From the THE CITIZEN-ADVERTISER, WEDNESDAY, 10/16/1963
Volunteers Fighting Blazes Share Goal, Differ in Reasons
They come from NY City, Albany, Syracuse, from Fort Edward, Clemons, Hadley and nearby farms – the hundreds of men and boys who, off and on, for more than a week have battled the flames eating into New York’s vast and valuable forestlands.
These smoke-begrimed, oftentimes thirsty volunteers are engaged in a near ceaseless effort to contain the fires cropping up in tinder-dry-woods. Today about 75 fires were reported burning in woodlands across the state. Showers were forecast for some areas but the Weather Bureau held out little prospect of a good soaking rain. Some of the firefighters, including a group of sixteen-aged boys, who had to hike for about 30 miles with scarcely a ride, slept on bare ground without blankets. When the six could stand it no longer in the 30-degree temperature in the Adirondacks, they walked a mile to a house, where they were taken in.
Who comes to fight fires and why? Well, a professor in Albany telephoned the Conservation Department Office, near here, to ask directions to fire-fighting headquarters at the foot of Spruce Mountain. 25 miles northeast of here, betweens Lakes George and Champlain. A Conservation Department supervisor. Robert E. Richards asked why he wanted to come. The professor replied that he loved the Adirondacks.
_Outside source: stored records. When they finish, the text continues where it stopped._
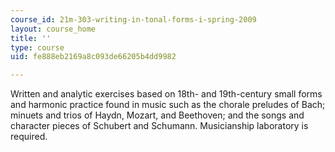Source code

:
 ```yaml
---
course_id: 21m-303-writing-in-tonal-forms-i-spring-2009
layout: course_home
title: ''
type: course
uid: fe888eb2169a8c093de66205b4dd9982

---
```

Written and analytic exercises based on 18th- and 19th-century small forms and harmonic practice found in music such as the chorale preludes of Bach; minuets and trios of Haydn, Mozart, and Beethoven; and the songs and character pieces of Schubert and Schumann. Musicianship laboratory is required.
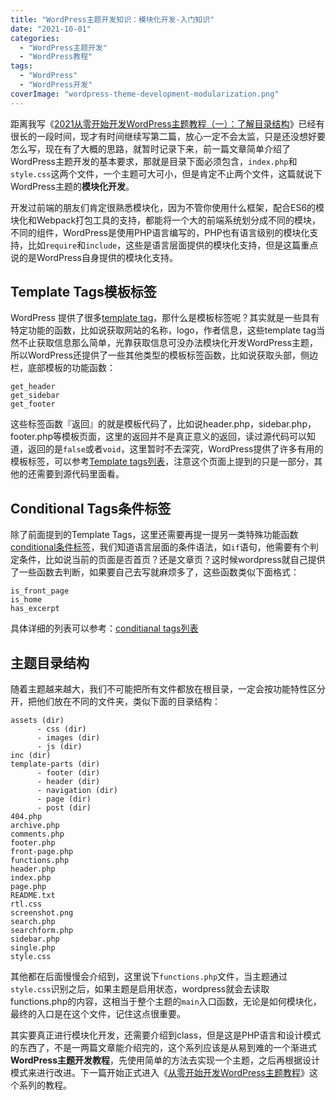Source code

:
```yaml
---
title: "WordPress主题开发知识：模块化开发-入门知识"
date: "2021-10-01"
categories: 
  - "WordPress主题开发"
  - "WordPress教程"
tags: 
  - "WordPress"
  - "WordPress开发"
coverImage: "wordpress-theme-development-modularization.png"
---
```


距离我写《[2021从零开始开发WordPress主题教程（一）：了解目录结构](https://www.helloyu.top/wordpress-theme-develop-hierarchy.html)》已经有很长的一段时间，现才有时间继续写第二篇，放心一定不会太监，只是还没想好要怎么写，现在有了大概的思路，就暂时记录下来，前一篇文章简单介绍了WordPress主题开发的基本要求，那就是目录下面必须包含，`index.php`和`style.css`这两个文件，一个主题可大可小，但是肯定不止两个文件，这篇就说下WordPress主题的**模块化开发**。

开发过前端的朋友们肯定很熟悉模块化，因为不管你使用什么框架，配合ES6的模块化和Webpack打包工具的支持，都能将一个大的前端系统划分成不同的模块，不同的组件，WordPress是使用PHP语言编写的，PHP也有语言级别的模块化支持，比如`require`和`include`，这些是语言层面提供的模块化支持，但是这篇重点说的是WordPress自身提供的模块化支持。

## Template Tags模板标签

WordPress 提供了很多[template tag](https://developer.wordpress.org/themes/basics/template-tags/)，那什么是模板标签呢？其实就是一些具有特定功能的函数，比如说获取网站的名称，logo，作者信息，这些template tag当然不止获取信息那么简单，光靠获取信息可没办法模块化开发WordPress主题，所以WordPress还提供了一些其他类型的模板标签函数，比如说获取头部，侧边栏，底部模板的功能函数：

```
get_header
get_sidebar
get_footer
```

这些标签函数『返回』的就是模板代码了，比如说header.php，sidebar.php，footer.php等模板页面，这里的返回并不是真正意义的返回，读过源代码可以知道，返回的是`false`或者`void`，这里暂时不去深究，WordPress提供了许多有用的模板标签，可以参考[Template tags列表](https://developer.wordpress.org/themes/references/list-of-template-tags/)，注意这个页面上提到的只是一部分，其他的还需要到源代码里面看。

## Conditional Tags条件标签

除了前面提到的Template Tags，这里还需要再提一提另一类特殊功能函数[conditional条件标签](https://developer.wordpress.org/themes/basics/conditional-tags/)，我们知道语言层面的条件语法，如`if`语句，他需要有个判定条件，比如说当前的页面是否首页？还是文章页？这时候wordpress就自己提供了一些函数去判断，如果要自己去写就麻烦多了，这些函数类似下面格式：

```
is_front_page
is_home
has_excerpt
```

具体详细的列表可以参考：[conditianal tags列表](https://developer.wordpress.org/themes/references/list-of-conditional-tags/)

## 主题目录结构

随着主题越来越大，我们不可能把所有文件都放在根目录，一定会按功能特性区分开，把他们放在不同的文件夹，类似下面的目录结构：

```
assets (dir)
      - css (dir)
      - images (dir)
      - js (dir)
inc (dir)
template-parts (dir)
      - footer (dir)
      - header (dir)
      - navigation (dir)
      - page (dir)
      - post (dir)
404.php
archive.php
comments.php
footer.php
front-page.php
functions.php 
header.php
index.php
page.php
README.txt
rtl.css
screenshot.png
search.php
searchform.php
sidebar.php
single.php
style.css
```

其他都在后面慢慢会介绍到，这里说下`functions.php`文件，当主题通过`style.css`识别之后，如果主题是启用状态，wordpress就会去读取functions.php的内容，这相当于整个主题的`main`入口函数，无论是如何模块化，最终的入口是在这个文件，记住这点很重要。

其实要真正进行模块化开发，还需要介绍到class，但是这是PHP语言和设计模式的东西了，不是一两篇文章能介绍完的，这个系列应该是从易到难的一个渐进式**WordPress主题开发教程**，先使用简单的方法去实现一个主题，之后再根据设计模式来进行改进。下一篇开始正式进入《[从零开始开发WordPress主题教程](https://www.helloyu.top/wordpress-theme-development-seozen-dummy.html)》这个系列的教程。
Some come for the excitement, others to save property. It’s hard work and there is plenty of confusion, with so many strangers.
One group, armed to fight a fire, missed it and walked right by to the next hamlet Huletts Landing. The volunteers are paid 75 cents an hour. They generally work a 12-hour shift. Some leave after one stint.
Others want to stay on. Since the state has no shelter for them, they must go elsewhere or sleep on the ground. Most have transportation of their own. Any volunteer who checks the Conservation Department in advance is advised to wear heavy clothes and boots. At one point, Richards said, about 400 men fought flames on Spruce Mountain and at nearby Lapland Pond. The force had dwindled by today to the neighborhood of 100. This was the mop-up operation. The fires were believed to be contained. But said one veteran as he watched a youngster chopping away at the burning underground roots of an aged balsam: “That underground fire won’t go out until January.”